AFP/LUIS ROBAYO - Amigos y familiares durante el funeral de cinco jóvenes encontrados asesinados en un campo de caña de azúcar en el distrito de Aguablanca, en el este de Cali, Colombia, el 13 de agosto de 2020

There have been three massacres in less than a week. On Saturday, August 8, two students who were on their way to hand in a paper were shot on their way back from school. Three days later, five minors were found dead in an area where there were reports of conflict between drug trafficking gangs. And on Sunday, eight young people were killed in an area where members of the National Liberation Army (ELN), Colombia's largest guerrilla group, have been present for years. In an interview with El Espectador, the governor asks for help from the national government and an "urgent revision of the Peace Agreement, signed in Havana. 

Since the signing of the peace agreement between the government and the FARC in 2016 under the government of Juan Manuel Santos, violence has decreased considerably. But the situation seems to be changing and these latest developments have only exacerbated the violence. The government of Iván Duque, in power since 2018, has been accused by the Colombian opposition of not complying with the peace agreement.

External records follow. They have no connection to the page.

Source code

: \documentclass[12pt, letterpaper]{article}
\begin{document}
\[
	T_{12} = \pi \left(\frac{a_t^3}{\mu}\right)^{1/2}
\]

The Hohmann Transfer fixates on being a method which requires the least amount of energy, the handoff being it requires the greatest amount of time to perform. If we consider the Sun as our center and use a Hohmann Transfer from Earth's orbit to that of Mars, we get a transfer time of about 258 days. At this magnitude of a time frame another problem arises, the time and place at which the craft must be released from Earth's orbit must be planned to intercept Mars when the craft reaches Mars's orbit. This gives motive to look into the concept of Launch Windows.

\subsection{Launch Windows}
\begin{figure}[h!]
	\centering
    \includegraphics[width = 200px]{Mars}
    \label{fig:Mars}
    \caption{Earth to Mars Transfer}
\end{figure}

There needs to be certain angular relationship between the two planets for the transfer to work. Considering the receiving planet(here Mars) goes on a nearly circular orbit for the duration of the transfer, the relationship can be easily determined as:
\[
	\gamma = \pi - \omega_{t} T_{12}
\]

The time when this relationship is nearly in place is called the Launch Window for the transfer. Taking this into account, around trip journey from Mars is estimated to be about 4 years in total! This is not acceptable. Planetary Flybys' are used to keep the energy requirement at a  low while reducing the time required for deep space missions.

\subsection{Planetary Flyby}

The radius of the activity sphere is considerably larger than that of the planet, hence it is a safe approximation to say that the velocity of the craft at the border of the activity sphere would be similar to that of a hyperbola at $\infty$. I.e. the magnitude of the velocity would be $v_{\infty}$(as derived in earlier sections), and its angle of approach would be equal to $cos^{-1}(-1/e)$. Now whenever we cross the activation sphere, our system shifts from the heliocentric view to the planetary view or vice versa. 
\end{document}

Duque condemned the attack and has already sent the army and police. "I ordered Generals Enrique Zapatero (commander of the Army) and Jorge Vargas (director of Public Security for the Police) to move to the area. We are going to get to the bottom of this and find the perpetrators of this crime," the Colombian president wrote on social networks.

AFP/LEONARDO CASTRO - Amigos y familiares lloran el funeral de uno de los ocho jóvenes asesinados en una zona rural de Samaniego, departamento de Narino, Colombia, el 16 de agosto de 2020
Conflict zone

In the Nariño area, the presence of illegal armed groups is common. From the ELN, FARC dissidents and numerous drug trafficking gangs. The ELN, the oldest guerrilla group in the world, founded in 1964, is considered a "terrorist organization" by the United States, Colombia and the European Union.

The FARC, despite confirming the peace process with the Colombian State, has continued to maintain its weapons and influence in certain areas of the country, such as in the department of Nariño.